Por Cleiton Donizete Corrêa Tereza

Nos meses de maio e junho, a convite de integrantes das equipes gestoras das escolas públicas em que trabalhava, realizei a formação “Educação antirracista: ensinar é uma forma de intervenção no mundo”.

Agradeço às profissionais que me convidaram para desenvolver esses encontros com meus colegas de equipe, pois, entre outras considerações possíveis, constituíram alguns de meus últimos atos enquanto professor da rede pública básica.
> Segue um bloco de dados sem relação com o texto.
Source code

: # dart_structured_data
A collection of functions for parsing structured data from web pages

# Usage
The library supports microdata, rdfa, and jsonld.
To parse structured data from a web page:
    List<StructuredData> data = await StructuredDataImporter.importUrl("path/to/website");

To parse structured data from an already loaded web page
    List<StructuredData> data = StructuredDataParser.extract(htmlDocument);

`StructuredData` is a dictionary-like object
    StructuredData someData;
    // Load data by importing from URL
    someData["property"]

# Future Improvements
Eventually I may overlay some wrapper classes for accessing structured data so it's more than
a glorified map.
Isso porque, fui aprovado em concurso para docente do curso de Pedagogia na Universidade de São Paulo em Ribeirão Preto, onde iniciei minhas atividades neste mês de julho.

Posso dizer que foi uma bela oportunidade de compartilhamento de análises e sinalizações de questões elementares para o trabalho educativo, diante de sua notável função social, com base em minhas pesquisas e vivências.

Os momentos de estudo coletivo foram estruturados em três etapas: de início, leitura e comentários de um trecho do livro Pedagogia da Autonomia, de Paulo Freire, intitulado “Ensinar exige entender que a educação é uma forma de intervenção no mundo”, inspiração para o título dos encontros; na sequência, uma exposição dialogada, com recursos textuais, fotos e outras imagens, sobre os conceitos de raça e etnia e questões étnico-raciais no Brasil, trazendo um exemplo de educação antirracista e as discussões efervescentes na atualidade; por fim, atividade em grupos, apresentada em círculo, com análise de situações concretas e indicações de intervenções pedagógicas, isto é, no mundo, com base em princípios antirracistas.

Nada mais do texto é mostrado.